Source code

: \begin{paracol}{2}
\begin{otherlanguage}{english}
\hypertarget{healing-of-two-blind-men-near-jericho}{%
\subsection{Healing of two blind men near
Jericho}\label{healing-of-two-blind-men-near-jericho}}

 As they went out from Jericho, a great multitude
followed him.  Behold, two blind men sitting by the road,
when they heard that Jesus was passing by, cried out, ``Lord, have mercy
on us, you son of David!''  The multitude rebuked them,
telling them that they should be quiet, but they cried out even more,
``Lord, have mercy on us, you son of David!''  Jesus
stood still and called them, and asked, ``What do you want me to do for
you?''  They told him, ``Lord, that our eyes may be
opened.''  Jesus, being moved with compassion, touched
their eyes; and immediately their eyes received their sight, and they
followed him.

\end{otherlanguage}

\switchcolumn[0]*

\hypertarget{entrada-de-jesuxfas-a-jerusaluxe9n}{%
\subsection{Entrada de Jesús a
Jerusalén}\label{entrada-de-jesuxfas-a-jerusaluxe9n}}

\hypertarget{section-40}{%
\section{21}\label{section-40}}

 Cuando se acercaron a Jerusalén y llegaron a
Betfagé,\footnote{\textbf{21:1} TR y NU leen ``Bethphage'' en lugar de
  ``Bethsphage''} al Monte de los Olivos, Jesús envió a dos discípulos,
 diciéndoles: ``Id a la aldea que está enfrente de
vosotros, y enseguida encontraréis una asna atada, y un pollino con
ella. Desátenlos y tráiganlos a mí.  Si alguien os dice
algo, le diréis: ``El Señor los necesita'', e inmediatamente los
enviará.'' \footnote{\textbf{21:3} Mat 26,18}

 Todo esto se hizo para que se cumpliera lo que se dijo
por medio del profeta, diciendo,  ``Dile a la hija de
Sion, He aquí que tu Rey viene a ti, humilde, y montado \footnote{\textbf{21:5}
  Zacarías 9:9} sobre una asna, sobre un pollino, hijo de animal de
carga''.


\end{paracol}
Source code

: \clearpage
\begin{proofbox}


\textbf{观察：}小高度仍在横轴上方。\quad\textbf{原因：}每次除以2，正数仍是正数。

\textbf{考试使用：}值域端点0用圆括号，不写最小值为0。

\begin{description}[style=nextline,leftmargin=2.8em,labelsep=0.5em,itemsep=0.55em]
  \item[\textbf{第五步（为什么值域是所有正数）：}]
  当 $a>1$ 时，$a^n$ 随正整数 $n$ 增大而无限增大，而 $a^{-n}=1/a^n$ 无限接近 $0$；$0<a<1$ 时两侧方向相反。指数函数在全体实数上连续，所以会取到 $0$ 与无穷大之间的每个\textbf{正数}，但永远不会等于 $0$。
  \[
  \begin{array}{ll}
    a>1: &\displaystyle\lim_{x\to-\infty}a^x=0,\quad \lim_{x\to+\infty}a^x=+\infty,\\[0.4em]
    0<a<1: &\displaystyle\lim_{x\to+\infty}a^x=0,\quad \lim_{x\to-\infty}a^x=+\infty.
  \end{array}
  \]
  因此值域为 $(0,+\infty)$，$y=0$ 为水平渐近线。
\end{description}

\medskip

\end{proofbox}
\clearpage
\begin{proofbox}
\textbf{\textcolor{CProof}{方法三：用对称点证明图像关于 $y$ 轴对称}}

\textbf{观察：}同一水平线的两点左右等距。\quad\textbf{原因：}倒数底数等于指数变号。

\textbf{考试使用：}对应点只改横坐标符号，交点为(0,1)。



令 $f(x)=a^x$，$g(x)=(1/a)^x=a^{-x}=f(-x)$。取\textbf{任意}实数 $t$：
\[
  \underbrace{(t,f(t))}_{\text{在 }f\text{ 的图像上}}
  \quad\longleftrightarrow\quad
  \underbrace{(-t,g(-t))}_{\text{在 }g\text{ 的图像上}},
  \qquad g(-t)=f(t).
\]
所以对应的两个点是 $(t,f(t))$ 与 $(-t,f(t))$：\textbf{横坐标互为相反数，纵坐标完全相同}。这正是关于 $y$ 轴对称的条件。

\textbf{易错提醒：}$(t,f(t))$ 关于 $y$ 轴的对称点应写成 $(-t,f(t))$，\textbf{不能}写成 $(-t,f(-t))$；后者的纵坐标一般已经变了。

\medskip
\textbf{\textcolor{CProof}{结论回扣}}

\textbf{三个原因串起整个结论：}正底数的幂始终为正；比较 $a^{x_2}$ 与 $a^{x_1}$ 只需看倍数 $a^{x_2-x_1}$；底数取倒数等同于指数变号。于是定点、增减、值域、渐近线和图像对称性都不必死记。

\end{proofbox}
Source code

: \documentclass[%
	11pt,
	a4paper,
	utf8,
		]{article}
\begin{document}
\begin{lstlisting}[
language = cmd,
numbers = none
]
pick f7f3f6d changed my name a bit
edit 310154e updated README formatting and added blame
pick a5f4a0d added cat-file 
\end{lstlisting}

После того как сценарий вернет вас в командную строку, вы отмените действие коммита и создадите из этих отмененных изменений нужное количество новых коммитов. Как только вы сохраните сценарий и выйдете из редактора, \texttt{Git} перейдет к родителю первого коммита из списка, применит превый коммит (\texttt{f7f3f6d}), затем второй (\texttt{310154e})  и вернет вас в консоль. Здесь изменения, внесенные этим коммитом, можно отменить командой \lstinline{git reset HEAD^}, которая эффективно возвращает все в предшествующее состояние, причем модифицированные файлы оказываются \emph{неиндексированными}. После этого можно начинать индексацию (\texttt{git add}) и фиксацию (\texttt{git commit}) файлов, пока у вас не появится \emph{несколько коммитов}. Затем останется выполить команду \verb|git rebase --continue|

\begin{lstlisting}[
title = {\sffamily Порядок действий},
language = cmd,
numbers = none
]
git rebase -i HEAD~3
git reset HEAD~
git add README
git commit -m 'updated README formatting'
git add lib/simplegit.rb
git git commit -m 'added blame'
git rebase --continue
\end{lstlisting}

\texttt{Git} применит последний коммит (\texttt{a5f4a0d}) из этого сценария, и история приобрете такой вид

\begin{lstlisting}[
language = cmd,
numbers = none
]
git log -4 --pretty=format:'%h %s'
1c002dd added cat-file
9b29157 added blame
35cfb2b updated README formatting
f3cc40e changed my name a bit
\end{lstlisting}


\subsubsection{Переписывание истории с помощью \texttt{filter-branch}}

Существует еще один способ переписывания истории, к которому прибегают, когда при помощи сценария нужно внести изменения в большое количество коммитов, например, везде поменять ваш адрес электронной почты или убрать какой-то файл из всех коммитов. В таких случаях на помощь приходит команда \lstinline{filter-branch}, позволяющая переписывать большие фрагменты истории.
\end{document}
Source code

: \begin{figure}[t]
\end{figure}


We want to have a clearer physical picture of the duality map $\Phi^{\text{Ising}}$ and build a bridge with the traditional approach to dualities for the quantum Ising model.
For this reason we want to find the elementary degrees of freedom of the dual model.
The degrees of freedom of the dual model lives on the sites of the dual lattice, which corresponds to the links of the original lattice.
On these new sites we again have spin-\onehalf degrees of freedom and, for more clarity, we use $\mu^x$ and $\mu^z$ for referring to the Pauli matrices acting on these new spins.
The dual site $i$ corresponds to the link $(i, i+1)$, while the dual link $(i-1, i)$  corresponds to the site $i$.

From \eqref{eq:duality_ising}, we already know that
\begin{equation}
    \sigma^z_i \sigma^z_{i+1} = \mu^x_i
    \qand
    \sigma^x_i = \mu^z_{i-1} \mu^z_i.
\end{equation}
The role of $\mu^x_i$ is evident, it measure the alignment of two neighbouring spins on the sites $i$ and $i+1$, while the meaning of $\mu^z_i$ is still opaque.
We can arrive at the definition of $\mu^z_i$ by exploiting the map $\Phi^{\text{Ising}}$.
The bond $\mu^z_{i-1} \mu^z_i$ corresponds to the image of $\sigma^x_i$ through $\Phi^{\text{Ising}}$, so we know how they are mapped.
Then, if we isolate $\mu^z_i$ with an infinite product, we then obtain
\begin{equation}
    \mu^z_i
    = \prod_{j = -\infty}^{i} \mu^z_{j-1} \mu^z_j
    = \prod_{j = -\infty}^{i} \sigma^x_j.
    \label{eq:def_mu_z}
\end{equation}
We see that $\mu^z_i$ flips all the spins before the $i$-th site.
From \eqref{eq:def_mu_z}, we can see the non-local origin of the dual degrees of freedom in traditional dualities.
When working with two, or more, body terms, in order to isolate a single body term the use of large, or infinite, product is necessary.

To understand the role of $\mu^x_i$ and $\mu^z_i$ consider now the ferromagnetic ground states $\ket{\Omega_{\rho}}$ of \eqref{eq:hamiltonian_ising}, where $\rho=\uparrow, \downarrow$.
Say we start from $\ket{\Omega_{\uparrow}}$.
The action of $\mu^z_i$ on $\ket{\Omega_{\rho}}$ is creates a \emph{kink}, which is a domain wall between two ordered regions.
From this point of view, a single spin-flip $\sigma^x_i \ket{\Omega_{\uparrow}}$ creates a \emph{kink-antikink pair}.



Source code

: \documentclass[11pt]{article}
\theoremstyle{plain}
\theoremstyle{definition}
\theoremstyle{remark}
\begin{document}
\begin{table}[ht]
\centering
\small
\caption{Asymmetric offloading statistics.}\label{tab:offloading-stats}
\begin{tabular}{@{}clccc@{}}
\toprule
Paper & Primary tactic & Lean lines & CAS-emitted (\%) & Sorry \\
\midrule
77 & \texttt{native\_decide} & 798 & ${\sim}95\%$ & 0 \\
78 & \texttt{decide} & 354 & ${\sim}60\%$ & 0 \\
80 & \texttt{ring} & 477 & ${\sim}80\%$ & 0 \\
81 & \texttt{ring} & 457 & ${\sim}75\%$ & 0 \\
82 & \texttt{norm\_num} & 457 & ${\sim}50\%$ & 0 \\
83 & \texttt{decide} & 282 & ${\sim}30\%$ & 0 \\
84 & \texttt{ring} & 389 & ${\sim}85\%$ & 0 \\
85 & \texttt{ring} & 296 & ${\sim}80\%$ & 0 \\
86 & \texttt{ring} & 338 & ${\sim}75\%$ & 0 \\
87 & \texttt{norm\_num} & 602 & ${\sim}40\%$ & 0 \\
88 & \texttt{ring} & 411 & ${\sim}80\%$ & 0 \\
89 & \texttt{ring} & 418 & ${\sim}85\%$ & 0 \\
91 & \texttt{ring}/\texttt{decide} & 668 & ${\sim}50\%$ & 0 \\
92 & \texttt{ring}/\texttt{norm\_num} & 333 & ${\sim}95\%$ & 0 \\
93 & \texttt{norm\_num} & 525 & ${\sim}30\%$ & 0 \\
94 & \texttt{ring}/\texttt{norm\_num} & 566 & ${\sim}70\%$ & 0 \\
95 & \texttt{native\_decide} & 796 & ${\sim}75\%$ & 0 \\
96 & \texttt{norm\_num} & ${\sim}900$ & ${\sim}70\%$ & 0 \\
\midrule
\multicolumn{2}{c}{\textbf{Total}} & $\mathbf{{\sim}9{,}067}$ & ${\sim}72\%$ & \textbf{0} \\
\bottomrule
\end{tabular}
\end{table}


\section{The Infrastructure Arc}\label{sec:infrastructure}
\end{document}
================================
Task instructions:
From the listing above, repeat exactly the lines starting at the line that includes "Cuando se acercaron a Jerusalén y llegaron a" and ending at the line that includes "está enfrente de", with nothing outside that span.

Written solution:
 Cuando se acercaron a Jerusalén y llegaron a
Betfagé,\footnote{\textbf{21:1} TR y NU leen ``Bethphage'' en lugar de
  ``Bethsphage''} al Monte de los Olivos, Jesús envió a dos discípulos,
 diciéndoles: ``Id a la aldea que está enfrente de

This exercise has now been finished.